**What you should do**
If an entry contains a picture, omit that picture and transcribe everything else exactly.

**Given records**
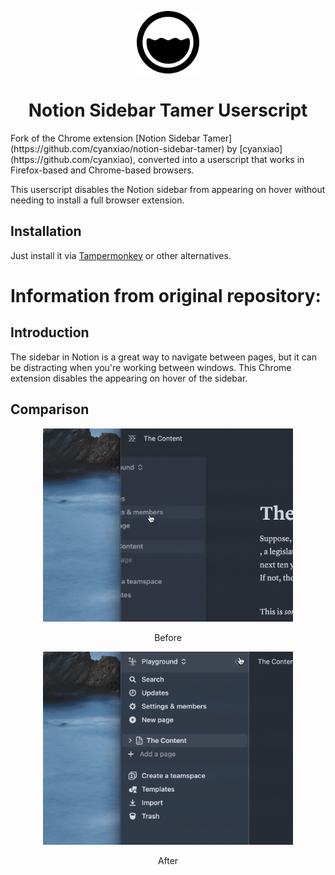 <p align="center">
<img src="./images/128.png" style="width:100px;" />
</p>

<h1 align="center">Notion Sidebar Tamer Userscript</h1>
Fork of the Chrome extension [Notion Sidebar Tamer](https://github.com/cyanxiao/notion-sidebar-tamer) by [cyanxiao](https://github.com/cyanxiao), converted into a userscript that works in Firefox-based and Chrome-based browsers.  

This userscript disables the Notion sidebar from appearing on hover without needing to install a full browser extension.

## Installation
Just install it via [Tampermonkey]([url](https://addons.mozilla.org/en-US/firefox/addon/tampermonkey/)) or other alternatives. 

# Information from original repository:

## Introduction
The sidebar in Notion is a great way to navigate between pages, but it can be distracting when you're working between windows. This Chrome extension disables the appearing on hover of the sidebar.

## Comparison
<p align="center">
<img src="./screenshots/before.gif" style="width:400px" />
</p>

<p align="center">
Before
</p>

<p align="center">
<img src="./screenshots/after.gif" style="width:400px" />
</p>

<p align="center">
After
</p>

**Task result**
 <p align="center">
<img src="./images/128.png" style="width:100px;" />
</p>

<h1 align="center">Notion Sidebar Tamer Userscript</h1>
Fork of the Chrome extension [Notion Sidebar Tamer](https://github.com/cyanxiao/notion-sidebar-tamer) by [cyanxiao](https://github.com/cyanxiao), converted into a userscript that works in Firefox-based and Chrome-based browsers.  

This userscript disables the Notion sidebar from appearing on hover without needing to install a full browser extension.

## Installation
Just install it via [Tampermonkey]([url](https://addons.mozilla.org/en-US/firefox/addon/tampermonkey/)) or other alternatives. 

# Information from original repository:

## Introduction
The sidebar in Notion is a great way to navigate between pages, but it can be distracting when you're working between windows. This Chrome extension disables the appearing on hover of the sidebar.

## Comparison
<p align="center">
<img src="./screenshots/before.gif" style="width:400px" />
</p>

<p align="center">
Before
</p>

<p align="center">
<img src="./screenshots/after.gif" style="width:400px" />
</p>

<p align="center">
After
</p>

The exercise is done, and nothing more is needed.